Con razón decía Manuel García-Morente que “el maestro es el hombre de las despedidas”. Hacen falta abnegación y generosidad “para no sentir el alma dolorida ante ese eterno desfile de los que vienen, reciben, aprovechan y se van, a veces sin volver siquiera la cara”. Pero ¿por qué habría que retenerlos, si hasta los hijos se van? Quien enseña no secuestra jóvenes conminándolos a repetir sus conceptos, que es como condenar al presente a que sea apenas la prolongación de un pasado.
Me complace saber, dice Constantino Carvallo, que “mi alumno ya se olvidó de mí”, que aprendió a enfrentarse a la calle. La perfección docente consiste en algo “que yo no tengo: el desapego”. Al maestro “se le va un alumno y tiene que olvidarse de él para amar a todos los que vengan”. Solo así se comprende que “las cosas más bellas terminan, pero la vida continúa”.
La fugacidad del trato quizá apremie a dejar un rastro que nos sobreviva.
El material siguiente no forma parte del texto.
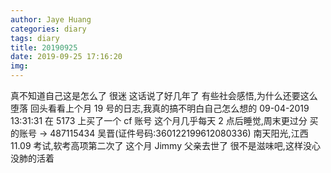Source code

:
 ```yaml
---
author: Jaye Huang
categories: diary
tags: diary
title: 20190925
date: 2019-09-25 17:16:20
img:
---
```


真不知道自己这是怎么了
很迷
这话说了好几年了
有些社会感悟,为什么还要这么堕落
回头看看上个月 19 号的日志,我真的搞不明白自己怎么想的
09-04-2019 13:31:31 在 5173 上买了一个 cf 账号
这个月几乎每天 2 点后睡觉,周末更过分
买的账号 -> 487115434 吴晋(证件号码:360122199612080336) 南天阳光,江西
11.09 考试,软考高项第二次了
这个月 Jimmy 父亲去世了
很不是滋味吧,这样没心没肺的活着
Pero forzar en otros el recuerdo desvirtúa la relación. Es detestable congraciarse con los estudiantes. Todo halago condena, pues acaricia y mima el estado de un ser que no debe dejar de moverse. Decirle a alguien “eres brillante” es un error, porque nada es suficiente. La popularidad del profesor puede hasta costar la mutilación de una extremidad que no creció por falta de ejercicio. Qué profundo desprecio por el ser humano hay en quien alega que “a los chicos hay que darles solo lo que les gusta”.
Rudyard Kipling evocaba así a su maestro de literatura: “me enseñó a odiar a Horacio durante dos años, a olvidarlo durante veinte y luego a quererlo por el resto de mis días y en muchas noches de insomnio”. Imagino un docente que persistió en la exigencia, confiando en el alma del escolar antes que en sus melindres y protestas.
Si bien, la cordialidad es la temperatura ideal en cualquier comunicación. Es verdad que para amar es preciso conocer, pero también es cierto lo contrario: que para conocer es preciso amar, pues el gusto y la empatía abren los sentidos y despejan los senderos de la inteligencia. Saber es poder recordar y recordar significa re-cordis: “volver a pasar por el corazón”. Y al corazón únicamente lo mueve el estímulo, y no la prepotencia que oprime ni la blandura que no deja huella.